(Records for the task Opens)
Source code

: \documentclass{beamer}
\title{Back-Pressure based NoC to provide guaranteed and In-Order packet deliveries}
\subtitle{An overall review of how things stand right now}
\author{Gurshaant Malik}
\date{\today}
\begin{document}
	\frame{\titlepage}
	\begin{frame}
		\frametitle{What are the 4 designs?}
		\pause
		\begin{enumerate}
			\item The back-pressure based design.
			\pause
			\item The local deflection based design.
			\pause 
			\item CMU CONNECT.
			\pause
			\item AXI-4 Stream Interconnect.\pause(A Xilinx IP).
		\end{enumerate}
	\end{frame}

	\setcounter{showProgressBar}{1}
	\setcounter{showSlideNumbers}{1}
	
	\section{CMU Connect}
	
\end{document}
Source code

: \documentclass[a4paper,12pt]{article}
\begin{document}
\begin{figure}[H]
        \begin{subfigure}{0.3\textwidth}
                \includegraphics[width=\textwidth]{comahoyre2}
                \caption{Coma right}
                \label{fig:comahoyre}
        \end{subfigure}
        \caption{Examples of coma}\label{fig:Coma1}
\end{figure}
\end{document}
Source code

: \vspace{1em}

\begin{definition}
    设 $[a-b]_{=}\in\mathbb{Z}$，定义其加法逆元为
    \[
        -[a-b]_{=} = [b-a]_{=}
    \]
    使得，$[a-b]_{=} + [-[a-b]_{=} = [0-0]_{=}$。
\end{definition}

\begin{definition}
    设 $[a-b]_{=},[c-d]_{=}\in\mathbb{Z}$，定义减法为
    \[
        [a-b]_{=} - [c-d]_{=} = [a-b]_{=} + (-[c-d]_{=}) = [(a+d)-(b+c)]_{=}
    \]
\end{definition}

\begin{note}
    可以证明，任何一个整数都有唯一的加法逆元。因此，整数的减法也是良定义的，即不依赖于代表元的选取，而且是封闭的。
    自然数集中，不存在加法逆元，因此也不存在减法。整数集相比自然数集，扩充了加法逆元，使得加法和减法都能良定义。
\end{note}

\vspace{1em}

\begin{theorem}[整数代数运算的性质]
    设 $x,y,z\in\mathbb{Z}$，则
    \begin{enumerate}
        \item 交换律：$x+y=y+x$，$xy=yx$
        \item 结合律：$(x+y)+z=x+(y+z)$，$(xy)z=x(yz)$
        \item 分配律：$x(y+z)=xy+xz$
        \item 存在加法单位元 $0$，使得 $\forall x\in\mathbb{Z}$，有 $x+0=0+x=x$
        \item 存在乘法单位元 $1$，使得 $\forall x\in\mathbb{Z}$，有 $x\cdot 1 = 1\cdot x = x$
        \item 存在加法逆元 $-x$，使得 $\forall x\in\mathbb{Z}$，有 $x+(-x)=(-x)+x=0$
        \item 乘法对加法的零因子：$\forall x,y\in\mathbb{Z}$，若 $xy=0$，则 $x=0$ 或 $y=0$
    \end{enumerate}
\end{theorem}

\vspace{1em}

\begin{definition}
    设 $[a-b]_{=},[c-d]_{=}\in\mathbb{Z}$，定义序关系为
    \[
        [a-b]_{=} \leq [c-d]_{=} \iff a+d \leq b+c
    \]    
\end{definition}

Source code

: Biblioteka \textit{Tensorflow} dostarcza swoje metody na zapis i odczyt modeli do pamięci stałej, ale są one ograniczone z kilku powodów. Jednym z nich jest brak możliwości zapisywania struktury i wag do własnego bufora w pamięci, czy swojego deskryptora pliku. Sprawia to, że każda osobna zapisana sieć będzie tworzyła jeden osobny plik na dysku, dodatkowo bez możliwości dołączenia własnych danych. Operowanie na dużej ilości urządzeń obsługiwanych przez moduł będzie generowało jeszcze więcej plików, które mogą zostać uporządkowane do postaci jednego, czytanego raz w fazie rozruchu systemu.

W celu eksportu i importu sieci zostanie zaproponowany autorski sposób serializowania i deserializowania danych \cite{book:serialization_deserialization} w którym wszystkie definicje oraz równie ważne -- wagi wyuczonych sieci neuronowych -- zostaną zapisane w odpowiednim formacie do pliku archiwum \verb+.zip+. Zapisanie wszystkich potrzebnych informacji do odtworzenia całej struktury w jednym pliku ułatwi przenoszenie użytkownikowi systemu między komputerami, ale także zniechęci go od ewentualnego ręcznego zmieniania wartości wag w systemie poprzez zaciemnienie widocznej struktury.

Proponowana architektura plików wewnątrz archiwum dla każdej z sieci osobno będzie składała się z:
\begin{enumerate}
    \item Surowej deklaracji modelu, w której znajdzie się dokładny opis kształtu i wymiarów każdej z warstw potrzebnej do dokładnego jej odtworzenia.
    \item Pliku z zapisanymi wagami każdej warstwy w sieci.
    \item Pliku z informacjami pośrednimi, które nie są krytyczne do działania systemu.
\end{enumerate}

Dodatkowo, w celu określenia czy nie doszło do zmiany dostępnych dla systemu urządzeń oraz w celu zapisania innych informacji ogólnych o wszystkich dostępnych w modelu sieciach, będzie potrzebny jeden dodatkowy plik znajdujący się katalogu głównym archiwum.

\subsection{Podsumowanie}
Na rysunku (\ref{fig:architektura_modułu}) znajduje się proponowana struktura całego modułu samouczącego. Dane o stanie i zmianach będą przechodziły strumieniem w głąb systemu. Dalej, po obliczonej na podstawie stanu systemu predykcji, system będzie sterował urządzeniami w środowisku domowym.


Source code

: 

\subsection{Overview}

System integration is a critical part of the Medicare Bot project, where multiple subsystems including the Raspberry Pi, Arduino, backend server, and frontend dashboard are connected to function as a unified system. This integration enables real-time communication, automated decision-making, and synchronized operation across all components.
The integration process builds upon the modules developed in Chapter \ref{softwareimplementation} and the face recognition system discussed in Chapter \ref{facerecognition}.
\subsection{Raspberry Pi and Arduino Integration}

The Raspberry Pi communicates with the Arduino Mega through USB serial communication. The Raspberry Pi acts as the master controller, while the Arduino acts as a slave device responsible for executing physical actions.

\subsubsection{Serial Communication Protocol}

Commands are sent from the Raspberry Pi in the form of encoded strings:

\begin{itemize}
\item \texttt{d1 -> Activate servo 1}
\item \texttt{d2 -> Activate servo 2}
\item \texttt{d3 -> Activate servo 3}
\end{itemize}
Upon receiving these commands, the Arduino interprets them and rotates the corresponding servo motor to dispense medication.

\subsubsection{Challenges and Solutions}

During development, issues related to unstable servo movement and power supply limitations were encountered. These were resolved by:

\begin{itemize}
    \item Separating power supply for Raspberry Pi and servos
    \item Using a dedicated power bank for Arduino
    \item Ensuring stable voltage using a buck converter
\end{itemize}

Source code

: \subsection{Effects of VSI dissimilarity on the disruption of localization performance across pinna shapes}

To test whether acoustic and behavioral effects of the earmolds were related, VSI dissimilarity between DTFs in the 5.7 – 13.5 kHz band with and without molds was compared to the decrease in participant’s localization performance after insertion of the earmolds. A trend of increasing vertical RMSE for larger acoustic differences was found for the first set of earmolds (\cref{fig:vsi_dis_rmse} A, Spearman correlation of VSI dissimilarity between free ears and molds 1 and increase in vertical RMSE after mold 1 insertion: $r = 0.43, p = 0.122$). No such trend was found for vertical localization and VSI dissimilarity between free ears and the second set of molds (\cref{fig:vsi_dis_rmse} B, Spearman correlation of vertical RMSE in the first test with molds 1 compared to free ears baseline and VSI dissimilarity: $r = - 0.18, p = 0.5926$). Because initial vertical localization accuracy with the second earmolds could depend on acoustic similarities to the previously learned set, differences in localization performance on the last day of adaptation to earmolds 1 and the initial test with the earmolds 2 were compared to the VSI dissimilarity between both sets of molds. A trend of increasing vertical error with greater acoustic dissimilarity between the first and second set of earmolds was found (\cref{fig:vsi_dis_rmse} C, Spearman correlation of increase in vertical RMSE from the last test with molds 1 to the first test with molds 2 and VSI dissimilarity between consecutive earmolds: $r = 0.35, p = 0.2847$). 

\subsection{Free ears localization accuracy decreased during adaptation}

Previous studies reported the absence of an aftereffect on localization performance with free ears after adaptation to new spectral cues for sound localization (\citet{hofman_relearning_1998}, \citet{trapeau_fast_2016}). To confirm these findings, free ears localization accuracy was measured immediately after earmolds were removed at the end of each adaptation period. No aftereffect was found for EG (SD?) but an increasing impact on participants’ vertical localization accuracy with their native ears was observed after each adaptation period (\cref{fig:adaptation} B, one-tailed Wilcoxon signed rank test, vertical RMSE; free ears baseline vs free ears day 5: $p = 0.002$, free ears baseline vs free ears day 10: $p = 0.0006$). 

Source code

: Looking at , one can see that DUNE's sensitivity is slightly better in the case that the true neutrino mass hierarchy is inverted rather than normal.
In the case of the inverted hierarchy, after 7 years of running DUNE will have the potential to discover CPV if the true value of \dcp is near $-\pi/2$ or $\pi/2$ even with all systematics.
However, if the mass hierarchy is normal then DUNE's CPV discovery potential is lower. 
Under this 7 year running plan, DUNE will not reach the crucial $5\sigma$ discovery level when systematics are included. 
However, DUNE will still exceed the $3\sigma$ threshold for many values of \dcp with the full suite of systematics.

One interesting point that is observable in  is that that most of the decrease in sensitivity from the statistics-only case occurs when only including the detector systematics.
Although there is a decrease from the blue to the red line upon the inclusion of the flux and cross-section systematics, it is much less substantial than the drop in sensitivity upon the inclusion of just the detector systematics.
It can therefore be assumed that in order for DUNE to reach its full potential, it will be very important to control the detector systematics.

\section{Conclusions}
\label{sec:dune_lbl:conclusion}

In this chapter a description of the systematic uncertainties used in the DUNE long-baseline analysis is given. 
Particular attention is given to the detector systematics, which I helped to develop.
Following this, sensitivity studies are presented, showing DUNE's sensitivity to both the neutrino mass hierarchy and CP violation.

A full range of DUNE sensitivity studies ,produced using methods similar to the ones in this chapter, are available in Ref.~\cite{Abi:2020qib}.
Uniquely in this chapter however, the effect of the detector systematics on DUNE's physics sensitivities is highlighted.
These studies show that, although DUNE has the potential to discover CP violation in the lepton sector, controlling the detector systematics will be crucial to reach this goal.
(Records for the task Closes)
Work order -
Search the entries above for "forall". Show every line that has it.

Exercise answer -
        \item 存在加法单位元 $0$，使得 $\forall x\in\mathbb{Z}$，有 $x+0=0+x=x$
        \item 存在乘法单位元 $1$，使得 $\forall x\in\mathbb{Z}$，有 $x\cdot 1 = 1\cdot x = x$
        \item 存在加法逆元 $-x$，使得 $\forall x\in\mathbb{Z}$，有 $x+(-x)=(-x)+x=0$
        \item 乘法对加法的零因子：$\forall x,y\in\mathbb{Z}$，若 $xy=0$，则 $x=0$ 或 $y=0$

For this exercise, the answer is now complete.